- Problem details: Below are the records. Gather each line that holds "Notarianni".

───── Material for the task

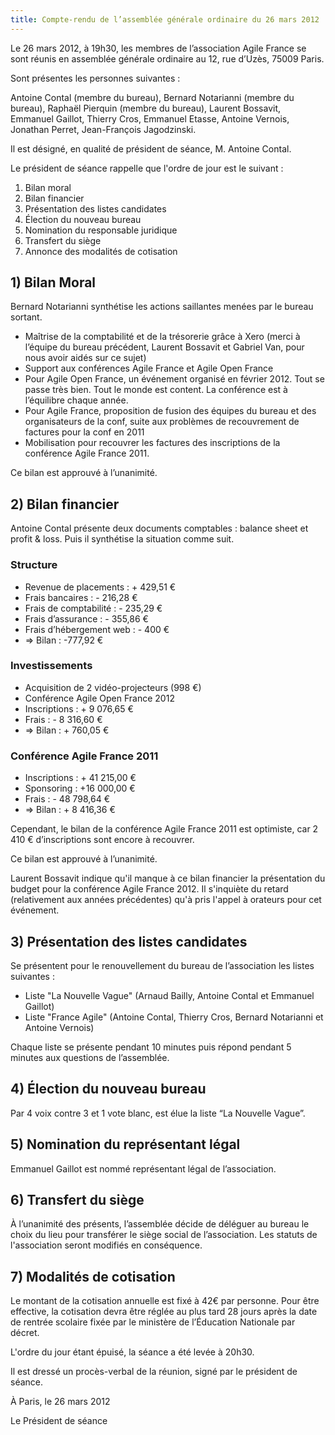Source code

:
 ```yaml
---
title: Compte-rendu de l’assemblée générale ordinaire du 26 mars 2012
---
```


Le 26 mars 2012, à 19h30, les membres de l’association Agile France se sont réunis en assemblée générale ordinaire au 12, rue d’Uzès, 75009 Paris.

Sont présentes les personnes suivantes :

Antoine Contal (membre du bureau), Bernard Notarianni (membre du bureau), Raphaël Pierquin (membre du bureau), Laurent Bossavit, Emmanuel Gaillot, Thierry Cros, Emmanuel Etasse, Antoine Vernois, Jonathan Perret, Jean-François Jagodzinski.

Il est désigné, en qualité de président de séance, M. Antoine Contal.

Le président de séance rappelle que l'ordre de jour est le suivant :

1. Bilan moral
2. Bilan financier
3. Présentation des listes candidates
4. Élection du nouveau bureau
5. Nomination du responsable juridique
6. Transfert du siège
7. Annonce des modalités de cotisation

## 1) Bilan Moral

Bernard Notarianni synthétise les actions saillantes menées par le bureau sortant.

- Maîtrise de la comptabilité et de la trésorerie grâce à Xero (merci à l’équipe du bureau précédent, Laurent Bossavit et Gabriel Van, pour nous avoir aidés sur ce sujet)
- Support aux conférences Agile France et Agile Open France
- Pour Agile Open France, un événement organisé en février 2012. Tout se passe très bien. Tout le monde est content. La conférence est à l’équilibre chaque année.
- Pour Agile France, proposition de fusion des équipes du bureau et des organisateurs de la conf, suite aux problèmes de recouvrement de factures pour la conf en 2011
- Mobilisation pour recouvrer les factures des inscriptions de la conférence Agile France 2011.

Ce bilan est approuvé à l’unanimité.

## 2) Bilan financier

Antoine Contal présente deux documents comptables : balance sheet et profit & loss. Puis il synthétise la situation comme suit.

### Structure

- Revenue de placements : + 429,51 €
- Frais bancaires : - 216,28 €
- Frais de comptabilité : - 235,29 €
- Frais d’assurance : - 355,86 €
- Frais d’hébergement web : - 400 €
- => Bilan : -777,92 €

### Investissements

- Acquisition de 2 vidéo-projecteurs (998 €)
- Conférence Agile Open France 2012
- Inscriptions : + 9 076,65 €
- Frais : - 8 316,60 €
- => Bilan : + 760,05 €

### Conférence Agile France 2011

- Inscriptions : + 41 215,00 €
- Sponsoring : +16 000,00 €
- Frais : - 48 798,64 €
- => Bilan : + 8 416,36 €

Cependant, le bilan de la conférence Agile France 2011 est optimiste, car 2 410 € d’inscriptions sont encore à recouvrer.

Ce bilan est approuvé à l’unanimité.

Laurent Bossavit indique qu'il manque à ce bilan financier la présentation du budget pour la conférence Agile France 2012. Il s'inquiète du retard (relativement aux années précédentes) qu'à pris l'appel à orateurs pour cet événement.

## 3) Présentation des listes candidates

Se présentent pour le renouvellement du bureau de l’association les listes suivantes :

- Liste "La Nouvelle Vague" (Arnaud Bailly, Antoine Contal et Emmanuel Gaillot)
- Liste "France Agile" (Antoine Contal, Thierry Cros, Bernard Notarianni et Antoine Vernois)

Chaque liste se présente pendant 10 minutes puis répond pendant 5 minutes aux questions de l’assemblée.

## 4) Élection du nouveau bureau

Par 4 voix contre 3 et 1 vote blanc, est élue la liste “La Nouvelle Vague”.

## 5) Nomination du représentant légal

Emmanuel Gaillot est nommé représentant légal de l’association.

## 6) Transfert du siège

À l’unanimité des présents, l’assemblée décide de déléguer au bureau le choix du lieu pour transférer le siège social de l’association. Les statuts de l'association seront modifiés en conséquence.

## 7) Modalités de cotisation

Le montant de la cotisation annuelle est fixé à 42€ par personne. Pour être effective, la cotisation devra être réglée au plus tard 28 jours après la date de rentrée scolaire fixée par le ministère de l’Éducation Nationale par décret.

L'ordre du jour étant épuisé, la séance a été levée à 20h30.

Il est dressé un procès-verbal de la réunion, signé par le président de séance.

À Paris, le 26 mars 2012

Le Président de séance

──────────

- Worked solution:
Antoine Contal (membre du bureau), Bernard Notarianni (membre du bureau), Raphaël Pierquin (membre du bureau), Laurent Bossavit, Emmanuel Gaillot, Thierry Cros, Emmanuel Etasse, Antoine Vernois, Jonathan Perret, Jean-François Jagodzinski.
Bernard Notarianni synthétise les actions saillantes menées par le bureau sortant.
- Liste "France Agile" (Antoine Contal, Thierry Cros, Bernard Notarianni et Antoine Vernois)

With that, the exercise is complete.